Just six weeks after declaring he was "thrilled" by the WSL's expansion, newly-installed Football Tasmania chief executive Tony Pignata was "disappointed" by its subsequent shrinking.
Further muddying Tasmania's pristine clear waters is the possibility that South Hobart are seeking to join the proposed National Second Tier underlying the A-League.
How successful they are remains to be seen but Football Australia's eagerness to expand the national competition beyond traditional powerhouse states NSW and Victoria was ably demonstrated by the announcement of the eight founding clubs featuring five from NSW and three from Victoria.
The parochial card is traditionally about as popular at a Tasmanian table as an opinionated Victorian
At such times of turmoil, social media can be relied upon for balanced independent reaction, none of which is influenced by personal agendas.
Fortunately, Tasmanian soccer has two excellent Facebook pages devoted to ongoing developments and both offered up timely reality checks.

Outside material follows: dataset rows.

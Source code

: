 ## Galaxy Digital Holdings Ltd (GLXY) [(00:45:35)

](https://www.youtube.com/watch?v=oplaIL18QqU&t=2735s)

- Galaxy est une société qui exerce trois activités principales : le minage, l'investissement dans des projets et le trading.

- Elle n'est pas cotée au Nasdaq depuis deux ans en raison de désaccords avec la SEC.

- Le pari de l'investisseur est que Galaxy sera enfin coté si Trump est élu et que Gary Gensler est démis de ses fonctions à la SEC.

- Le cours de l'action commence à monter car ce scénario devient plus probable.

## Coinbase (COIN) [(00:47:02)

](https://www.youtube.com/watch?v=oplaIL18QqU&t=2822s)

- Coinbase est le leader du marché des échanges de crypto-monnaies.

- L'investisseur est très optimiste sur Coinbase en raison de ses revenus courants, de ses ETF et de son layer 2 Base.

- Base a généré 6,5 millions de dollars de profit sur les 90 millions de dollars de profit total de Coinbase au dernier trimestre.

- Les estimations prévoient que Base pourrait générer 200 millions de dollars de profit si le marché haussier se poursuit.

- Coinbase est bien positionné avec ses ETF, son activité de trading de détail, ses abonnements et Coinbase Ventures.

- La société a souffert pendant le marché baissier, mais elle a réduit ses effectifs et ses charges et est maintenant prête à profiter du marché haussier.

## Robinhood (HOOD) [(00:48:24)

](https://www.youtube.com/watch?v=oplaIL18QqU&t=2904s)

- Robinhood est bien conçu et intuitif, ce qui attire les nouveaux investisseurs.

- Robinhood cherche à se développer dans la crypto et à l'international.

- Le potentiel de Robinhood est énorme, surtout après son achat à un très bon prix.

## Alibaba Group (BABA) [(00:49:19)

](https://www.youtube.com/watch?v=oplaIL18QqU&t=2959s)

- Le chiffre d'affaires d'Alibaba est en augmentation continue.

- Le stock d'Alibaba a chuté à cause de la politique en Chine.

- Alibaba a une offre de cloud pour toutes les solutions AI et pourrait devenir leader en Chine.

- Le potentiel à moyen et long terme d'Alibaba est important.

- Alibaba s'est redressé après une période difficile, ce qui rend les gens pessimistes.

On his site Tassie Football Central, Matthew Rhodes reflected on the beginnings of the current statewide competition - then called the Victory League - featuring TV advertising, marquee players and major sponsors suggesting: "Football in Tasmania needs some overdue TLC."
And Tanner Coad's equally-informative Take That Game Back site added the apparent loss of NPL TV to the mire, suggesting the game will be poorly served without it.
Among respondents' suggestions for the best way forward was a return to regional women's competitions concluding with a North v South challenge for the respective champions combined with rep games against other states.
This, of course, was precisely what used to happen with footy, which is also enjoying something of a resurgence in rep games following last season's popular victory over Queensland at North Hobart Oval.
It is also interesting to note that while both sporting bodies are based in Hobart, their state leagues have lately been dominated by clubs from north of Oatlands - Launceston sides having won nine of the last 11 TSL premierships and Devonport six of the last eight NPL Tasmania titles. However, best to let that one through to Tim Paine since the parochial card is traditionally about as popular at a Tasmanian table as an opinionated Victorian.
Only time will tell which is the best direction to head for either football code, although history would seem to suggest that whichever route is taken, it is likely to be reconsidered and possibly reversed somewhere along the journey anyway.